Issue 3, 2012. June-July



Next year the Shah Deniz consortium is scheduled to decide the final route for the Southern Corridor Pipeline. Regardless of how the gas arrives in Europe, industry specialists say Georgia's role in the transit is secure - and Tbilisi is poised to become more important for Europe.

With just a year left before the Shah Deniz consortium - which includes BP, Statoil, SOCAR, and LukOil - decides on the final route from the Caspian Sea to Europe, Georgia is one of the few countries that can rest assured it will benefit regardless of which pipeline plan is chosen.

The 2013 decision will determine if the gas will travel from Turkey to Italy, and head to Europe via the Mediterranean, or if it will go to Eastern Europe - either through the EU-backed Nabucco West, a revised version of the EU-backed Nabucco venture, South-East Europe Pipeline, or the Trans-Adriatic Pipeline.

But, regardless of which route is selected, by the end of the pipeline construction, Georgia is set to receive $2 billion in foreign direct investment, including transit fees for 350 thousand metric tons of equipment, according to Neil Dunn, the general manager of BP Georgia.

The pipeline will also bring an estimated 2000 short term - and 125 long term - jobs for Georgia's troubled labor market.
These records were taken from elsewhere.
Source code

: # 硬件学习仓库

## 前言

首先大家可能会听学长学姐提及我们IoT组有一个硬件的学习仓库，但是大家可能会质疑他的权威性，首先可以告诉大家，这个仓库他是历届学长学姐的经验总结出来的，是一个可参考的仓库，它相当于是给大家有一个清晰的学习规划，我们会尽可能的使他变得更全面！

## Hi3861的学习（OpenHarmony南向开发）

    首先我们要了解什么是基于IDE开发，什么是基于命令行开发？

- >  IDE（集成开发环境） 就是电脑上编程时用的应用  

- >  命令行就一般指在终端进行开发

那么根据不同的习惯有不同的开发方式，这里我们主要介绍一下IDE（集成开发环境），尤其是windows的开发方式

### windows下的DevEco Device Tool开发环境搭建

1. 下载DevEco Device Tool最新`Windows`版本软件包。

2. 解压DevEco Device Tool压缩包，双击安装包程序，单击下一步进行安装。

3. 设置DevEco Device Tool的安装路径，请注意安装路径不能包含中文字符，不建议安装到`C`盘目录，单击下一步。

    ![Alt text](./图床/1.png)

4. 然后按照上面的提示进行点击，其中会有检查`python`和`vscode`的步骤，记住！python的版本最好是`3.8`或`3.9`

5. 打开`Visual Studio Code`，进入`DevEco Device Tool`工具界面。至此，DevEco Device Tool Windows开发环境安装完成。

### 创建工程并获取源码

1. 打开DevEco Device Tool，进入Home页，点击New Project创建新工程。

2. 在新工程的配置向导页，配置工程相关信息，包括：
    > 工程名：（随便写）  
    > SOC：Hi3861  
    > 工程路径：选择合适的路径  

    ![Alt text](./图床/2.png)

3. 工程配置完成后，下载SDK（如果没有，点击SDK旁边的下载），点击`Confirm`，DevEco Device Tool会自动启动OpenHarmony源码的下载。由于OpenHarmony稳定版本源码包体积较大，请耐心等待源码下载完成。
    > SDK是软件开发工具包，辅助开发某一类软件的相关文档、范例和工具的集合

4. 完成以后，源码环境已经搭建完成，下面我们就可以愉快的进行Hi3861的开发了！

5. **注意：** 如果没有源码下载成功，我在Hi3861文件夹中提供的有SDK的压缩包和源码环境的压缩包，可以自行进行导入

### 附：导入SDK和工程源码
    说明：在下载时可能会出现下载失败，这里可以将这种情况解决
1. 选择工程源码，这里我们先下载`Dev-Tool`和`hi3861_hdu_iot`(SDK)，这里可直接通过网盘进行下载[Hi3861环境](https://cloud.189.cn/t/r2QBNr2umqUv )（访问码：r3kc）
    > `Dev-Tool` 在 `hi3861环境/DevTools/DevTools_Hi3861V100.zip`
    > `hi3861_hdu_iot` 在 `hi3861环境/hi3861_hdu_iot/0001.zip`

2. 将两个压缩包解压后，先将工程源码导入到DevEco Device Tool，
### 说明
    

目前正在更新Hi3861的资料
He noted, however, that the "big deal" for Georgia will be the gas it receives as transit fees. Under the initial agreement for Shah Deniz gas sent through the Southern Caucasus Pipeline, Georgia receives five percent a year, reportedly 200 million cubic meters, and can purchase 0.5 billion cubic metres a year at a discounted price.

"The big deal here, I think, is the increased amount of gas that Georgia will get. So, by expanding the pipeline, Georgia' s off take - the supply they will be entitled to from the South Caucasus pipeline -- will essentially double," Dunn said.

"We will get to a point where their entitlement will just about meet current demand...we expect the demand to grow...but it is a significant amount of gas for Georgia, which supports Georgia's energy security."

Energy security is at the heart of the project, for Europe as well as Georgia, noted Giorgi Vashakmadze, the director of development for the White Stream Pipeline - a complementary project that will provide a diversification for gas from the Caspian to Europe via Georgia and the Black Sea. Vashakmadze said the Southern Corridor is one of the key European energy infrastructure priorities since it will provide the continent with a steady alternative to Russian gas.

"The Southern Gas Corridor is designed by the EU to diversify the routes and sources of pipeline gas," he said in an email interview.

"The EU needs such diversification of pipeline gas supply in order to rely on gas as an important component in its energy mix."

For Georgia, that means the pipeline could bring more than just energy security; it could serve to tighten relations between Tbilisi and the EU as the country becomes part of the larger picture of the European energy supply.

"That supply chain to Europe is really only as strong as its weakest link," Dunn said.

"So it really doesn't matter what part of that chain you are; it makes every link in that chain very strategic and very important to Europe."

Economists Intelligence Unit specialists Peter Kiernan and Alice Mummery agreed that the pipeline will turn Georgia into a player in European energy security. They stopped short, however, of tying the project to early EU membership for Georgia, noting that is a "longer term prospect."

"As a transit country, Georgia is obviously important, and obviously for all parties concerned, security and stability in Georgia as a key transit country of the "Southern Energy Corridor" is important," Kiernan noted in an email interview.

"Within the EU, natural gas production is declining and thus alternative and diversified sources of gas need to be secured. As a transit country, Georgia plays its part in this European energy security objective."